With data breaches becoming fairly commonplace these days, here’s how you can prevent unwanted people from gaining access to your private information and credit.
Data breaches seem to have become the order of the day. From behemoths like Facebook and Target to credit reporting agencies like Equifax, several organisations have fallen victim to such hacking that has compromised millions of people’s private information.
On September 7, 2017, Equifax pegged the number of people whose personally identifiable information has been breached at over 148 million. Breached information included people’s Credit Card, driver’s license, Social Security numbers, date of birth, phone numbers, email addresses etc. In the event of these rampant breaches, it’s understandable if average people like us want to be extra cautious about sharing our private information, including information about our credit, with unwanted entities or identity thieves. Freezing your credit can help you tackle this problem but you should know a couple of things before you consider exploring this option.
What Is A Credit Freeze?
With data breaches becoming par for the course these days, data security experts are recommending that consumers “freeze” their credit. Freezing your credit means preventing fraudsters or someone looking to steal your identity from opening unauthorised accounts in your name. By “freezing” your credit, you are essentially locking down your credit information and preventing it from being accessed by people who may look at your details of accounts and commit acts of crime and fraud.
Let’s understand this better with the help of an example. Let’s suppose Smita applies for a Credit Card or a Personal Loan at a bank. Once the bank receives her application, to determine whether she is creditworthy, it will check her Credit Score. The bank will request for Smita’s credit report from any of the three credit bureaus like CIBIL, Experian or Equifax.
Based on Smita’s Credit Score, the bank will take a call on whether to lend to Smita or not. Smita may not want her credit information that also contains her private details to be shared with anyone other than the bank. She can do this by informing all the credit reporting agencies that her credit report needs to be “frozen” i.e. details pertaining to her credit report should not be shared with anyone.
Even after your credit information has been frozen, it will still be accessible to certain entities.
- You can still access your credit information and get your free credit reports whenever you want.
- Your existing creditors and debt collectors can still access your credit information.
- A credit freeze will have zero impact on your Credit Score-it will neither hurt nor help it.

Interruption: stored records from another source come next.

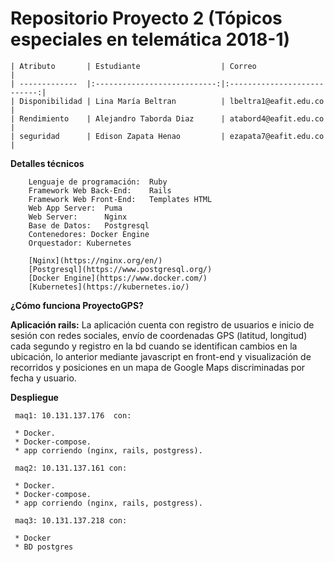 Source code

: # Repositorio Proyecto 2 (Tópicos especiales en telemática 2018-1)

    | Atributo       | Estudiante                  | Correo 				     |
    | -------------  |:---------------------------:|:---------------------------:|
    | Disponibilidad | Lina María Beltran          | lbeltra1@eafit.edu.co       |
    | Rendimiento    | Alejandro Taborda Diaz      | atabord4@eafit.edu.co       |
    | seguridad      | Edison Zapata Henao         | ezapata7@eafit.edu.co       |

**Detalles técnicos**

        Lenguaje de programación:  Ruby
        Framework Web Back-End:    Rails
        Framework Web Front-End:   Templates HTML
        Web App Server:  Puma
        Web Server:      Nginx
        Base de Datos:   Postgresql
        Contenedores: Docker Engine
        Orquestador: Kubernetes
        
        [Nginx](https://nginx.org/en/)
        [Postgresql](https://www.postgresql.org/)
        [Docker Engine](https://www.docker.com/)
        [Kubernetes](https://kubernetes.io/)
        
**¿Cómo funciona ProyectoGPS?**

**Aplicación rails:**
     La aplicación cuenta con registro de usuarios e inicio de sesión con redes sociales,
     envío de coordenadas GPS (latitud, longitud) cada segundo y registro en la bd cuando se 
     identifican cambios en la ubicación, lo anterior mediante javascript en front-end y visualización 
     de recorridos y posiciones en un mapa de Google Maps discriminadas por fecha y usuario.
     
**Despliegue**

     maq1: 10.131.137.176  con:
     
     * Docker.
     * Docker-compose.
     * app corriendo (nginx, rails, postgress).
     
     maq2: 10.131.137.161 con:
     
     * Docker.
     * Docker-compose.
     * app corriendo (nginx, rails, postgress).
     
     maq3: 10.131.137.218 con:
     
     * Docker
     * BD postgres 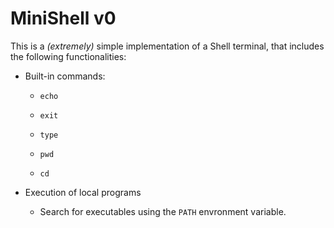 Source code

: # MiniShell v0

This is a *(extremely)* simple implementation of a Shell terminal,
that includes the following functionalities:

- Built-in commands:

   - `echo`

   - `exit`

   - `type`

   - `pwd`

   - `cd`

- Execution of local programs

   - Search for executables using the `PATH` envronment variable.
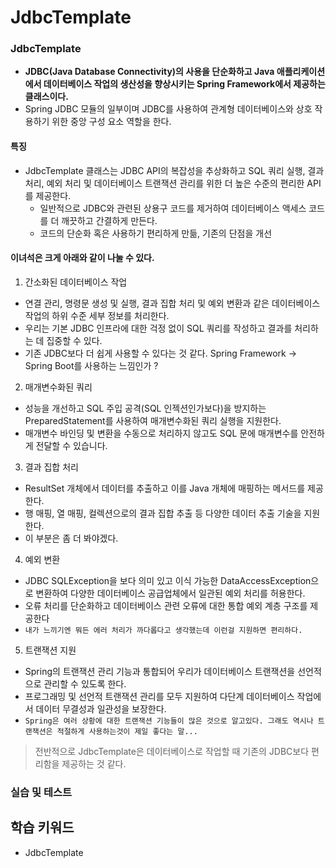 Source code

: # JdbcTemplate


### JdbcTemplate
- **JDBC(Java Database Connectivity)의 사용을 단순화하고 Java 애플리케이션에서 데이터베이스 작업의 생산성을 향상시키는 Spring Framework에서 제공하는 클래스이다.**
- Spring JDBC 모듈의 일부이며 JDBC를 사용하여 관계형 데이터베이스와 상호 작용하기 위한 중앙 구성 요소 역할을 한다.

#### 특징
- JdbcTemplate 클래스는 JDBC API의 복잡성을 추상화하고 SQL 쿼리 실행, 결과 처리, 예외 처리 및 데이터베이스 트랜잭션 관리를 위한 더 높은 수준의 편리한 API를 제공한다.
    - 일반적으로 JDBC와 관련된 상용구 코드를 제거하여 데이터베이스 액세스 코드를 더 깨끗하고 간결하게 만든다.
    - 코드의 단순화 혹은 사용하기 편리하게 만듦, 기존의 단점을 개선

#### 이녀석은 크게 아래와 같이 나눌 수 있다.
1. 간소화된 데이터베이스 작업
  - 연결 관리, 명령문 생성 및 실행, 결과 집합 처리 및 예외 변환과 같은 데이터베이스 작업의 하위 수준 세부 정보를 처리한다. 
  - 우리는 기본 JDBC 인프라에 대한 걱정 없이 SQL 쿼리를 작성하고 결과를 처리하는 데 집중할 수 있다.
  - 기존 JDBC보다 더 쉽게 사용할 수 있다는 것 같다. Spring Framework -> Spring Boot를 사용하는 느낌인가 ?

2. 매개변수화된 쿼리
  - 성능을 개선하고 SQL 주입 공격(SQL 인젝션인가보다)을 방지하는 PreparedStatement를 사용하여 매개변수화된 쿼리 실행을 지원한다. 
  - 매개변수 바인딩 및 변환을 수동으로 처리하지 않고도 SQL 문에 매개변수를 안전하게 전달할 수 있습니다.

3. 결과 집합 처리
  - ResultSet 개체에서 데이터를 추출하고 이를 Java 개체에 매핑하는 메서드를 제공한다. 
  - 행 매핑, 열 매핑, 컬렉션으로의 결과 집합 추출 등 다양한 데이터 추출 기술을 지원한다.
  - 이 부분은 좀 더 봐야겠다.

4. 예외 변환
  - JDBC SQLException을 보다 의미 있고 이식 가능한 DataAccessException으로 변환하여 다양한 데이터베이스 공급업체에서 일관된 예외 처리를 허용한다. 
  - 오류 처리를 단순화하고 데이터베이스 관련 오류에 대한 통합 예외 계층 구조를 제공한다
  - `내가 느끼기엔 뭐든 에러 처리가 까다롭다고 생각했는데 이런걸 지원하면 편리하다.`

5. 트랜잭션 지원
  - Spring의 트랜잭션 관리 기능과 통합되어 우리가 데이터베이스 트랜잭션을 선언적으로 관리할 수 있도록 한다. 
  - 프로그래밍 및 선언적 트랜잭션 관리를 모두 지원하여 다단계 데이터베이스 작업에서 데이터 무결성과 일관성을 보장한다.
  - `Spring은 여러 상황에 대한 트랜잭션 기능들이 많은 것으로 알고있다. 그래도 역시나 트랜잭션은 적절하게 사용하는것이 제일 좋다는 말...`


> 전반적으로 JdbcTemplate은 데이터베이스로 작업할 때 기존의 JDBC보다 편리함을 제공하는 것 같다.


### 실습 및 테스트

## 학습 키워드
- JdbcTemplate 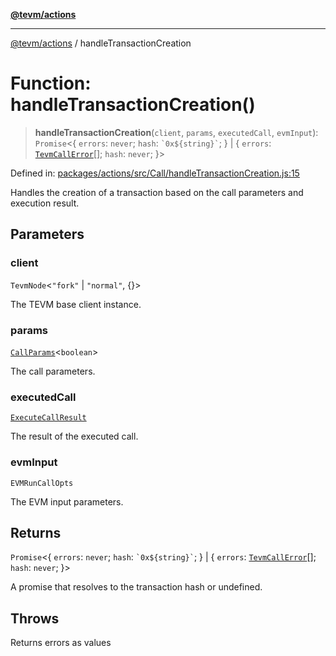 [**@tevm/actions**](../README.md)

***

[@tevm/actions](../globals.md) / handleTransactionCreation

# Function: handleTransactionCreation()

> **handleTransactionCreation**(`client`, `params`, `executedCall`, `evmInput`): `Promise`\<\{ `errors`: `never`; `hash`: `` `0x${string}` ``; \} \| \{ `errors`: [`TevmCallError`](../type-aliases/TevmCallError.md)[]; `hash`: `never`; \}\>

Defined in: [packages/actions/src/Call/handleTransactionCreation.js:15](https://github.com/evmts/tevm-monorepo/blob/main/packages/actions/src/Call/handleTransactionCreation.js#L15)

Handles the creation of a transaction based on the call parameters and execution result.

## Parameters

### client

`TevmNode`\<`"fork"` \| `"normal"`, \{\}\>

The TEVM base client instance.

### params

[`CallParams`](../type-aliases/CallParams.md)\<`boolean`\>

The call parameters.

### executedCall

[`ExecuteCallResult`](../type-aliases/ExecuteCallResult.md)

The result of the executed call.

### evmInput

`EVMRunCallOpts`

The EVM input parameters.

## Returns

`Promise`\<\{ `errors`: `never`; `hash`: `` `0x${string}` ``; \} \| \{ `errors`: [`TevmCallError`](../type-aliases/TevmCallError.md)[]; `hash`: `never`; \}\>

A promise that resolves to the transaction hash or undefined.

## Throws

Returns errors as values
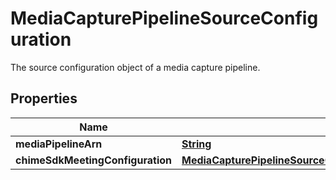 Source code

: 

# MediaCapturePipelineSourceConfiguration

The source configuration object of a media capture pipeline.

## Properties

| Name | Type | Description | Notes |
|------------ | ------------- | ------------- | -------------|
|**mediaPipelineArn** | [**String**](String.md) |  |  |
|**chimeSdkMeetingConfiguration** | [**MediaCapturePipelineSourceConfigurationChimeSdkMeetingConfiguration**](MediaCapturePipelineSourceConfigurationChimeSdkMeetingConfiguration.md) |  |  |



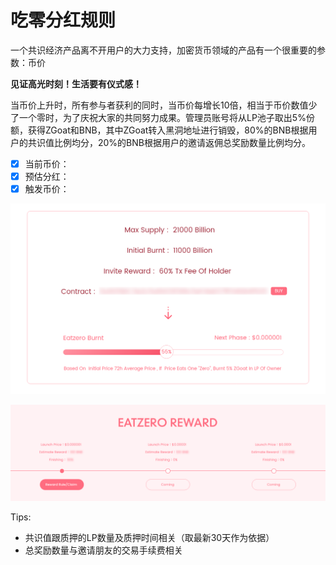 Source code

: # 吃零分红规则

一个共识经济产品离不开用户的大力支持，加密货币领域的产品有一个很重要的参数：币价

**见证高光时刻！生活要有仪式感！**

当币价上升时，所有参与者获利的同时，当币价每增长10倍，相当于币价数值少了一个零时，为了庆祝大家的共同努力成果。管理员账号将从LP池子取出5%份额，获得ZGoat和BNB，其中ZGoat转入黑洞地址进行销毁，80%的BNB根据用户的共识值比例均分，20%的BNB根据用户的邀请返佣总奖励数量比例均分。

* [x] 当前币价：
* [x] 预估分红：
* [x] 触发币价：

![&#x5403;&#x96F6;&#x5206;&#x7EA2;&#x8FDB;&#x5EA6;&#x6761;](../.gitbook/assets/chi-ling-fen-hong-jin-du-tiao-.png)

![&#x5403;&#x96F6;&#x5206;&#x7EA2;&#x5956;&#x52B1;&#x9886;&#x53D6;&#x53CA;&#x89C4;&#x5219;](../.gitbook/assets/06-chi-ling-fen-hong-jiang-li-ling-qu-ji-gui-ze-.png)



Tips: 

* 共识值跟质押的LP数量及质押时间相关（取最新30天作为依据）
* 总奖励数量与邀请朋友的交易手续费相关



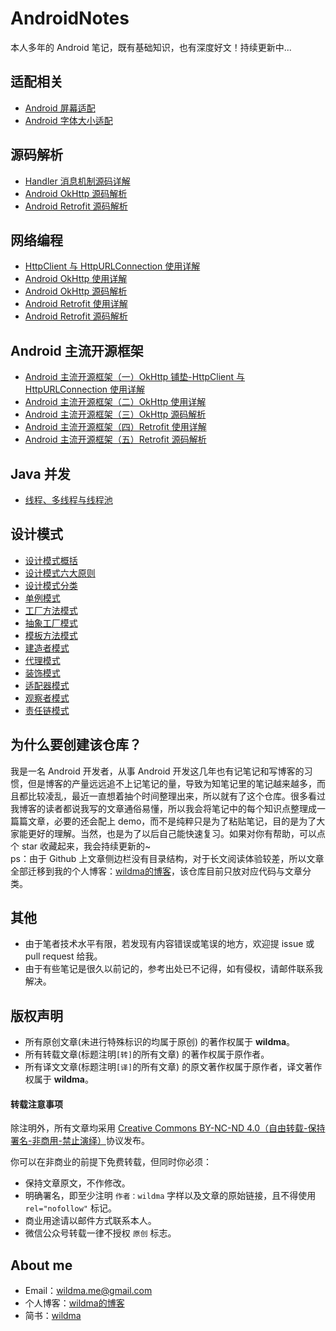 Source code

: # AndroidNotes
本人多年的 Android 笔记，既有基础知识，也有深度好文！持续更新中...

## 适配相关
- [Android 屏幕适配](https://www.jianshu.com/p/1302ad5a4b04)
- [Android 字体大小适配](https://www.jianshu.com/p/2fdc97ae74a8)

## 源码解析
- [Handler 消息机制源码详解](https://wildma.github.io/blog/7be5d111.html) 
- [Android OkHttp 源码解析 ](https://wildma.github.io/blog/d8540f1f.html) 
- [Android Retrofit 源码解析 ](https://wildma.github.io/blog/a7a51ec3.html) 

## 网络编程
- [HttpClient 与 HttpURLConnection 使用详解](https://wildma.github.io/blog/ec018646.html) 
- [Android OkHttp 使用详解](https://wildma.github.io/blog/6d0008b.html) 
- [Android OkHttp 源码解析 ](https://wildma.github.io/blog/d8540f1f.html) 
- [Android Retrofit 使用详解 ](https://wildma.github.io/blog/df2af467.html) 
- [Android Retrofit 源码解析 ](https://wildma.github.io/blog/a7a51ec3.html) 

## Android 主流开源框架
- [Android 主流开源框架（一）OkHttp 铺垫-HttpClient 与 HttpURLConnection 使用详解](https://wildma.github.io/blog/ec018646.html) 
- [Android 主流开源框架（二）OkHttp 使用详解 ](https://wildma.github.io/blog/6d0008b.html) 
- [Android 主流开源框架（三）OkHttp 源码解析 ](https://wildma.github.io/blog/d8540f1f.html) 
- [Android 主流开源框架（四）Retrofit 使用详解 ](https://wildma.github.io/blog/df2af467.html) 
- [Android 主流开源框架（五）Retrofit 源码解析 ](https://wildma.github.io/blog/a7a51ec3.html) 

## Java 并发
- [线程、多线程与线程池](https://wildma.github.io/blog/7ac296bb.html) 

## 设计模式
- [设计模式概括](https://wildma.github.io/blog/364ea8cc.html#toc-heading-1) 
- [设计模式六大原则](https://wildma.github.io/blog/364ea8cc.html#toc-heading-2)
- [设计模式分类](https://wildma.github.io/blog/364ea8cc.html#toc-heading-9)
- [单例模式](https://wildma.github.io/blog/364ea8cc.html#toc-heading-10) 
- [工厂方法模式](https://wildma.github.io/blog/364ea8cc.html#toc-heading-11)
- [抽象工厂模式](https://wildma.github.io/blog/364ea8cc.html#toc-heading-12)
- [模板方法模式](https://wildma.github.io/blog/364ea8cc.html#toc-heading-13)
- [建造者模式](https://wildma.github.io/blog/364ea8cc.html#toc-heading-14)
- [代理模式](https://wildma.github.io/blog/364ea8cc.html#toc-heading-15)
- [装饰模式](https://wildma.github.io/blog/364ea8cc.html#toc-heading-18)
- [适配器模式](https://wildma.github.io/blog/364ea8cc.html#toc-heading-19)
- [观察者模式](https://wildma.github.io/blog/364ea8cc.html#toc-heading-22)
- [责任链模式](https://wildma.github.io/blog/364ea8cc.html#toc-heading-25)


## 为什么要创建该仓库？
我是一名 Android 开发者，从事 Android 开发这几年也有记笔记和写博客的习惯，但是博客的产量远远追不上记笔记的量，导致为知笔记里的笔记越来越多，而且都比较凌乱，最近一直想着抽个时间整理出来，所以就有了这个仓库。很多看过我博客的读者都说我写的文章通俗易懂，所以我会将笔记中的每个知识点整理成一篇篇文章，必要的还会配上 demo，而不是纯粹只是为了粘贴笔记，目的是为了大家能更好的理解。当然，也是为了以后自己能快速复习。如果对你有帮助，可以点个 star 收藏起来，我会持续更新的~  
ps：由于 Github 上文章侧边栏没有目录结构，对于长文阅读体验较差，所以文章全部迁移到我的个人博客：[wildma的博客](https://wildma.github.io/)，该仓库目前只放对应代码与文章分类。

## 其他
- 由于笔者技术水平有限，若发现有内容错误或笔误的地方，欢迎提 issue 或 pull request 给我。
- 由于有些笔记是很久以前记的，参考出处已不记得，如有侵权，请邮件联系我解决。

## 版权声明

- 所有原创文章(未进行特殊标识的均属于原创) 的著作权属于 **wildma**。
- 所有转载文章(标题注明`[转]`的所有文章) 的著作权属于原作者。
- 所有译文文章(标题注明`[译]`的所有文章) 的原文著作权属于原作者，译文著作权属于 **wildma**。

#### 转载注意事项

除注明外，所有文章均采用 [Creative Commons BY-NC-ND 4.0（自由转载-保持署名-非商用-禁止演绎）](http://creativecommons.org/licenses/by-nc-nd/4.0/deed.zh)协议发布。

你可以在非商业的前提下免费转载，但同时你必须：

- 保持文章原文，不作修改。
- 明确署名，即至少注明 `作者：wildma` 字样以及文章的原始链接，且不得使用 `rel="nofollow"` 标记。
- 商业用途请以邮件方式联系本人。
- 微信公众号转载一律不授权 `原创` 标志。


## About me
- Email：[wildma.me@gmail.com]()
- 个人博客：[wildma的博客](https://wildma.github.io)
- 简书：[wildma](https://www.jianshu.com/u/03fac4a1b107)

Additional Reading: How To Get Over A Bad Credit Report
How Do You Freeze Your Credit?
To freeze your credit, you’ll need to get in touch with each of the credit bureaus separately and follow their individual processes as they might be different from each other. The process might require you to share all the necessary details that they would need to dig up your information so that they can lock it. Once the credit bureau has implemented your credit freeze, nobody will be able to access your credit profile unless you give explicit authorisation to the credit bureaus.
What Are The Pros And Cons Of A Credit Freeze?
- A credit freeze can help prevent identity theft since potential new lenders won’t be able to access your credit information while the freeze is in place.
- Credit freezes are free.
- You can get it temporarily lifted when you need to get your credit information checked by a credit bureau.
- In order to thaw the credit freeze, you will have to get in touch with each bureau separately. This can be time-consuming.
- A credit freeze can set back your other priorities-if you’re going to apply for a Credit Card, Personal Loan or Home Loan, you will need to lift the credit freeze and since this process might take time, your application process might be delayed.
- A credit freeze can’t help you in situations where fraudsters already have access to your private information for instance, if you’ve been a victim of online banking fraud in the past.
Additional Reading: Sure Ways To Become A Credit Score Guru
A credit freeze can be a viable option if you’re looking to get your data protected from any fraudulent activity or data breach or reduce your chances of becoming a victim of identity theft. But it can also be a cumbersome process to get your credit freeze. So weigh in these factors before you decide to opt for one.